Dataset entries

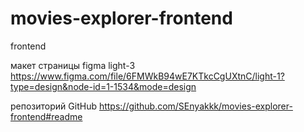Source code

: # movies-explorer-frontend
frontend


макет страницы figma light-3
https://www.figma.com/file/6FMWkB94wE7KTkcCgUXtnC/light-1?type=design&node-id=1-1534&mode=design


репозиторий GitHub
https://github.com/SEnyakkk/movies-explorer-frontend#readme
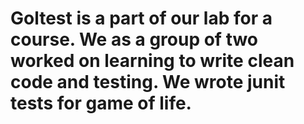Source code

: # Goltest is a part of our lab for a course. We as a group of two worked on learning to write clean code and testing. We wrote junit tests for game of life.

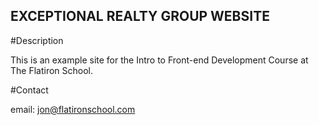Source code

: EXCEPTIONAL REALTY GROUP WEBSITE
----

#Description

This is an example site for the Intro to Front-end Development Course at The Flatiron School. 

#Contact

email: jon@flatironschool.com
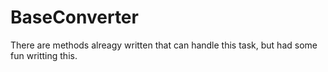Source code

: # BaseConverter

There are methods alreagy written that can handle this task, but had some fun writting this.
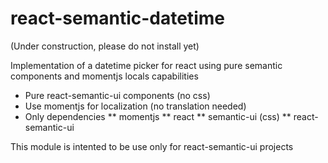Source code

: # react-semantic-datetime

(Under construction, please do not install yet)

Implementation of a datetime picker for react using pure semantic components and momentjs locals capabilities
* Pure react-semantic-ui components (no css)
* Use momentjs for localization (no translation needed)
* Only dependencies
** momentjs
** react
** semantic-ui (css)
** react-semantic-ui

This module is intented to be use only for react-semantic-ui projects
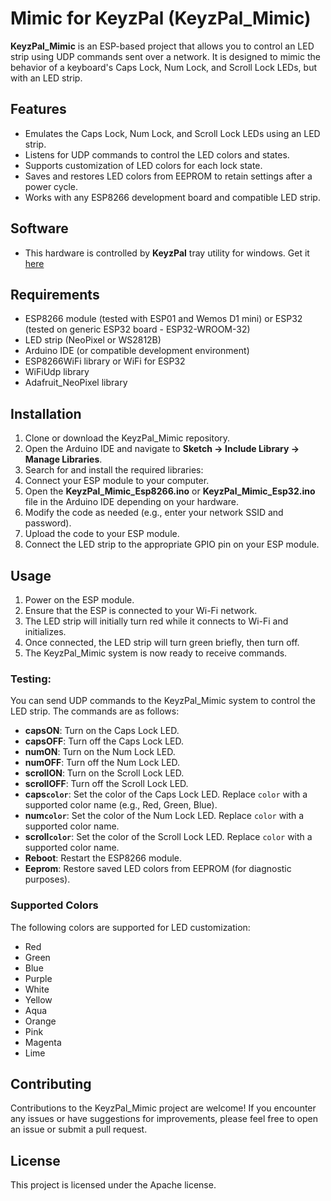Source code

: # Mimic for KeyzPal (KeyzPal_Mimic)

**KeyzPal_Mimic** is an ESP-based project that allows you to control an LED strip using UDP commands sent over a network. It is designed to mimic the behavior of a keyboard's Caps Lock, Num Lock, and Scroll Lock LEDs, but with an LED strip.

## Features

-   Emulates the Caps Lock, Num Lock, and Scroll Lock LEDs using an LED strip.
-   Listens for UDP commands to control the LED colors and states.
-   Supports customization of LED colors for each lock state.
-   Saves and restores LED colors from EEPROM to retain settings after a power cycle.
-   Works with any ESP8266 development board and compatible LED strip.
  
## Software

-   This hardware is controlled by **KeyzPal** tray utility for windows. Get it [here]([https://link-url-here.org](https://github.com/limbo666/KeyzPal/releases))

## Requirements

-   ESP8266 module (tested with ESP01 and Wemos D1 mini) or ESP32 (tested on generic ESP32 board - ESP32-WROOM-32)
-   LED strip (NeoPixel or WS2812B)
-   Arduino IDE (or compatible development environment)
-   ESP8266WiFi library or WiFi for ESP32
-   WiFiUdp library
-   Adafruit_NeoPixel library

## Installation

1.  Clone or download the KeyzPal_Mimic repository.
2.  Open the Arduino IDE and navigate to **Sketch -> Include Library -> Manage Libraries**.
3.  Search for and install the required libraries:
4.  Connect your ESP module to your computer.
5.  Open the **KeyzPal_Mimic_Esp8266.ino** or **KeyzPal_Mimic_Esp32.ino** file in the Arduino IDE depending on your hardware.
6.  Modify the code as needed (e.g., enter your network SSID and password).
7.  Upload the code to your ESP module.
8.  Connect the LED strip to the appropriate GPIO pin on your ESP module.

## Usage

1.  Power on the ESP module.
2.  Ensure that the ESP is connected to your Wi-Fi network.
3.  The LED strip will initially turn red while it connects to Wi-Fi and initializes.
4.  Once connected, the LED strip will turn green briefly, then turn off.
5.  The KeyzPal_Mimic system is now ready to receive commands.

### Testing:

You can send UDP commands to the KeyzPal_Mimic system to control the LED strip. The commands are as follows:

-   **capsON**: Turn on the Caps Lock LED.
-   **capsOFF**: Turn off the Caps Lock LED.
-   **numON**: Turn on the Num Lock LED.
-   **numOFF**: Turn off the Num Lock LED.
-   **scrollON**: Turn on the Scroll Lock LED.
-   **scrollOFF**: Turn off the Scroll Lock LED.
-   **caps`color`**: Set the color of the Caps Lock LED. Replace `color` with a supported color name (e.g., Red, Green, Blue).
-   **num`color`**: Set the color of the Num Lock LED. Replace `color` with a supported color name.
-   **scroll`color`**: Set the color of the Scroll Lock LED. Replace `color` with a supported color name.
-   **Reboot**: Restart the ESP8266 module.
-   **Eeprom**: Restore saved LED colors from EEPROM (for diagnostic purposes).

### Supported Colors

The following colors are supported for LED customization:

-   Red
-   Green
-   Blue
-   Purple
-   White
-   Yellow
-   Aqua
-   Orange
-   Pink
-   Magenta
-   Lime

## Contributing

Contributions to the KeyzPal_Mimic project are welcome! If you encounter any issues or have suggestions for improvements, please feel free to open an issue or submit a pull request.

## License

This project is licensed under the Apache license.
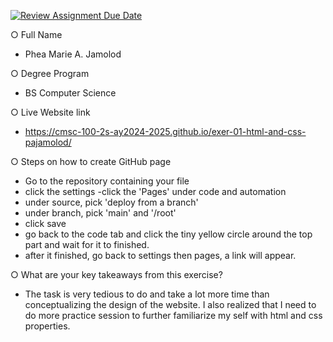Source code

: [![Review Assignment Due Date](https://classroom.github.com/assets/deadline-readme-button-22041afd0340ce965d47ae6ef1cefeee28c7c493a6346c4f15d667ab976d596c.svg)](https://classroom.github.com/a/khVSkjrs)

○ Full Name
- Phea Marie A. Jamolod

○ Degree Program
- BS Computer Science

○ Live Website link
- https://cmsc-100-2s-ay2024-2025.github.io/exer-01-html-and-css-pajamolod/

○ Steps on how to create GitHub page
- Go to the repository containing your file
- click the settings
-click the 'Pages' under code and automation
- under source, pick 'deploy from a branch' 
- under branch, pick 'main' and '/root'
- click save
- go back to the code tab and click the tiny yellow circle around the top part and wait for it to finished.
- after it finished, go back to settings then pages, a link will appear.

○ What are your key takeaways from this exercise?
- The task is very tedious to do and take a lot more time than conceptualizing the design of the website. I also realized that I need to do more practice session to further familiarize my self with html and css properties.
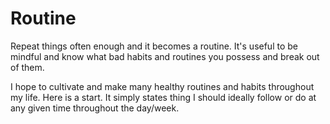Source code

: # Routine
Repeat things often enough and it becomes a routine. It's useful to be mindful and know what bad habits and routines you possess and break out of them.

I hope to cultivate and make many healthy routines and habits throughout my life. Here is a start. It simply states thing I should ideally follow or do at any given time throughout the day/week.

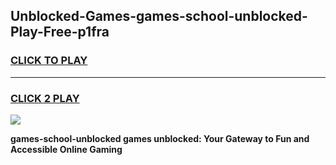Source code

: 
## Unblocked-Games-games-school-unblocked-Play-Free-p1fra
<h3>
<a href="https://premium76.site?title=games-school-unblocked&ref=10A">CLICK TO PLAY</a></h3>
<hr>

<h3>
<a href="https://premium76.site?title=games-school-unblocked&ref=10A">CLICK 2 PLAY</a>
  
</h3>

<a href="https://premium76.site?title=games-school-unblocked&ref=10A"><img src="https://clearcache.store/games.png"></a>


**games-school-unblocked games unblocked: Your Gateway to Fun and Accessible Online Gaming**
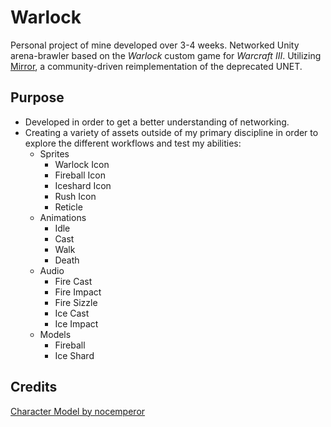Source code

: # Warlock
Personal project of mine developed over 3-4 weeks.
Networked Unity arena-brawler based on the *Warlock* custom game for *Warcraft III*.
Utilizing [Mirror](https://github.com/vis2k/Mirror), a community-driven reimplementation of the deprecated UNET.

## Purpose
* Developed in order to get a better understanding of networking.
* Creating a variety of assets outside of my primary discipline in order to explore the different workflows and test my abilities:
    * Sprites
        * Warlock Icon
        * Fireball Icon
        * Iceshard Icon
        * Rush Icon
        * Reticle
    * Animations
        * Idle
        * Cast
        * Walk
        * Death
    * Audio
        * Fire Cast
        * Fire Impact
        * Fire Sizzle
        * Ice Cast
        * Ice Impact
    * Models
        * Fireball
        * Ice Shard

## Credits
[Character Model by nocemperor](https://www.blendswap.com/blend/16260)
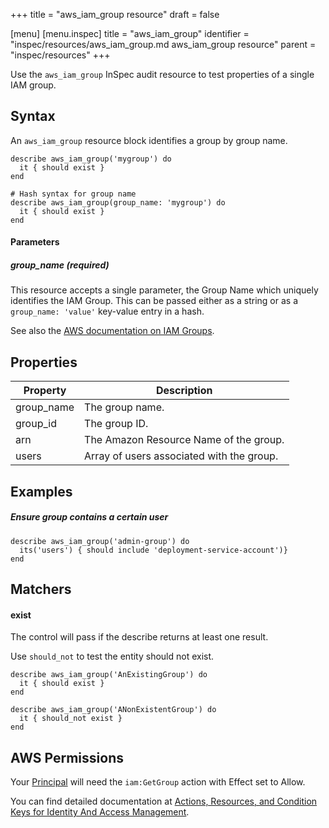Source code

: +++
title = "aws_iam_group resource"
draft = false

[menu]
  [menu.inspec]
    title = "aws_iam_group"
    identifier = "inspec/resources/aws_iam_group.md aws_iam_group resource"
    parent = "inspec/resources"
+++


Use the `aws_iam_group` InSpec audit resource to test properties of a single IAM group.

## Syntax

An `aws_iam_group` resource block identifies a group by group name.

    describe aws_iam_group('mygroup') do
      it { should exist }
    end

    # Hash syntax for group name
    describe aws_iam_group(group_name: 'mygroup') do
      it { should exist }
    end
    
#### Parameters

##### group\_name _(required)_

This resource accepts a single parameter, the Group Name which uniquely identifies the IAM Group. 
This can be passed either as a string or as a `group_name: 'value'` key-value entry in a hash.

See also the [AWS documentation on IAM Groups](https://docs.aws.amazon.com/IAM/latest/UserGuide/id_groups.html).

## Properties

|Property    | Description|
| ---        | --- |
|group\_name | The group name. |
|group\_id   | The group ID. |
|arn         | The Amazon Resource Name of the group. |
|users       | Array of users associated with the group.  |

## Examples

##### Ensure group contains a certain user
    describe aws_iam_group('admin-group') do
      its('users') { should include 'deployment-service-account')}
    end

## Matchers

#### exist

The control will pass if the describe returns at least one result.

Use `should_not` to test the entity should not exist.

    describe aws_iam_group('AnExistingGroup') do
      it { should exist }
    end

    describe aws_iam_group('ANonExistentGroup') do
      it { should_not exist }
    end

## AWS Permissions

Your [Principal](https://docs.aws.amazon.com/IAM/latest/UserGuide/intro-structure.html#intro-structure-principal) will need the `iam:GetGroup` action with Effect set to Allow.

You can find detailed documentation at [Actions, Resources, and Condition Keys for Identity And Access Management](https://docs.aws.amazon.com/IAM/latest/UserGuide/list_identityandaccessmanagement.html).
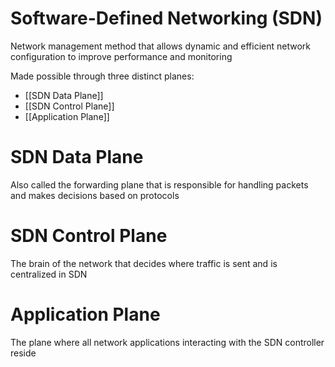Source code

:# Software-Defined Networking (SDN)

Network management method that allows dynamic and efficient network configuration to improve performance and monitoring

Made possible through three distinct planes:

- [[SDN Data Plane]]
- [[SDN Control Plane]]
- [[Application Plane]]
  
# SDN Data Plane

Also called the forwarding plane that is responsible for handling packets and makes decisions based on protocols

# SDN Control Plane

The brain of the network that decides where traffic is sent and is centralized in SDN

# Application Plane

The plane where all network applications interacting with the SDN controller reside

**Task to carry out**
Take the lines above from the one containing "- click save" to the one containing "from this exercise?" and retype them exactly, both ends included, with nothing added.

**Your response**
- click save
- go back to the code tab and click the tiny yellow circle around the top part and wait for it to finished.
- after it finished, go back to settings then pages, a link will appear.

○ What are your key takeaways from this exercise?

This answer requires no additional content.